You may recall in our last post on serverless functions that we made use of some tooling introduced by Vercel and Netlify for Ember and Glimmer applications.
These tools provide a seamless development experience for running serverless functions locally on your machine and a straightforward method of deploying those functions alongside our Ember and Glimmer applications to Vercel or Netlify. This allows us to reap much of the same benefits in an Ember and Glimmer application as are offered by API Routes in Next.js applications.
We won’t re-hash all the benefits of adding serverless functions alongside your frontend application, but we will reiterate that we can gain greater developer productivity from using them in your project. They can unblock frontend developers from relying on backend developers to write endpoints for basic API functionality and we can also write our entire backend as a set of serverless functions.

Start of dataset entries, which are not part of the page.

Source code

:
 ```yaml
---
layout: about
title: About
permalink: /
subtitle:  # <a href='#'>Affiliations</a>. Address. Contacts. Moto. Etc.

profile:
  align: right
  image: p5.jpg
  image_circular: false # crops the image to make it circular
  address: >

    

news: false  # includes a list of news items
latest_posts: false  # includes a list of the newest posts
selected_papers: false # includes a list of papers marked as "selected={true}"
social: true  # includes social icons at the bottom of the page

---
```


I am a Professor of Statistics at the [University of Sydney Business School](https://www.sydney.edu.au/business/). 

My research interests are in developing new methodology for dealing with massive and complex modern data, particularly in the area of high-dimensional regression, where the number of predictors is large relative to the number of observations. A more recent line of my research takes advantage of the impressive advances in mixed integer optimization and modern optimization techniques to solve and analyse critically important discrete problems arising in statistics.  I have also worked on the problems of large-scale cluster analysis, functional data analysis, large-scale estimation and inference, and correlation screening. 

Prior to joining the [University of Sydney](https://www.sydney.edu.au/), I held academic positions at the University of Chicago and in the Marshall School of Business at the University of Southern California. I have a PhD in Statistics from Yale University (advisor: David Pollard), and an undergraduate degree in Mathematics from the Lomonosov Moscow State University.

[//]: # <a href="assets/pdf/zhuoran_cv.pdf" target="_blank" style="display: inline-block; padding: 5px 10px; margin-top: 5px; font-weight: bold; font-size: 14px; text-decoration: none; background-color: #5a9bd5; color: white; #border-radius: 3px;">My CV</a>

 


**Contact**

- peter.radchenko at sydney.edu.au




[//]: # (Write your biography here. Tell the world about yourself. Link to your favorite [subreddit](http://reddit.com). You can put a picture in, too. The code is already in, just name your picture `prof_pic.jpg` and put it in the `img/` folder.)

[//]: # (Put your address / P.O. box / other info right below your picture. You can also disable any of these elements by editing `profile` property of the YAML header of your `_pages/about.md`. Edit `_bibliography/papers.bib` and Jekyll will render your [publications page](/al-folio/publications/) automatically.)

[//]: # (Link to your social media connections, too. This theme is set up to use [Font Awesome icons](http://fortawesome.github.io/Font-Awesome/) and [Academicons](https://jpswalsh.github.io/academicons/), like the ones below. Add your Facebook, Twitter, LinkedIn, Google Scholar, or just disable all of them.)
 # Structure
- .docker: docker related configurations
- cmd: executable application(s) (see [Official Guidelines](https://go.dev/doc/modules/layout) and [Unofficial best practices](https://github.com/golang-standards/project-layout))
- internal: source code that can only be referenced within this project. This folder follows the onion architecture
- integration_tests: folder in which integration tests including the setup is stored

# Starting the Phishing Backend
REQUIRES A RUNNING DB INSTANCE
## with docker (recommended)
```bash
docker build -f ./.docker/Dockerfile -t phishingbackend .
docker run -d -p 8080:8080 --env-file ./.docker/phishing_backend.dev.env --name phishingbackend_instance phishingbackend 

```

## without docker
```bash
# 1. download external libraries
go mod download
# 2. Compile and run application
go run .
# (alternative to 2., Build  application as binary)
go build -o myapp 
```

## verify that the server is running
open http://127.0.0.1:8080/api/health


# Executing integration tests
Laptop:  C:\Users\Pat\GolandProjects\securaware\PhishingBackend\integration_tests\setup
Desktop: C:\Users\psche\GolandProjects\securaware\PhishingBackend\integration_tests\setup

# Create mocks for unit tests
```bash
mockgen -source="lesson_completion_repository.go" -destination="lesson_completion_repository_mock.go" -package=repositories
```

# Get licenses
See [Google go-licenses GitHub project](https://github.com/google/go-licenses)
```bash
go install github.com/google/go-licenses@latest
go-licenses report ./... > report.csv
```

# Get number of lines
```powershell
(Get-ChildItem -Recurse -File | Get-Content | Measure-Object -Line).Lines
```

Now, as we demonstrated in our last post on this subject, developing and deploying serverless functions to Vercel or Netlify is a breeze because of the tooling they provide. But, what if your project has constraints that require a deployment directly to AWS without the use of those other platforms?
Thankfully, there’s an answer to that question that isn’t too involved. Today we’ll focus on deploying serverless functions directly to AWS using a framework called SST that makes it trivial to build full-stack serverless apps.
SST generates the serverless functions, provides a way to run them locally, and supplies a method for deploying these functions, along with your frontend code, to AWS.
Generating our SST Project
Before we start you’ll want to ensure you have an AWS account with the AWS CLI configured locally.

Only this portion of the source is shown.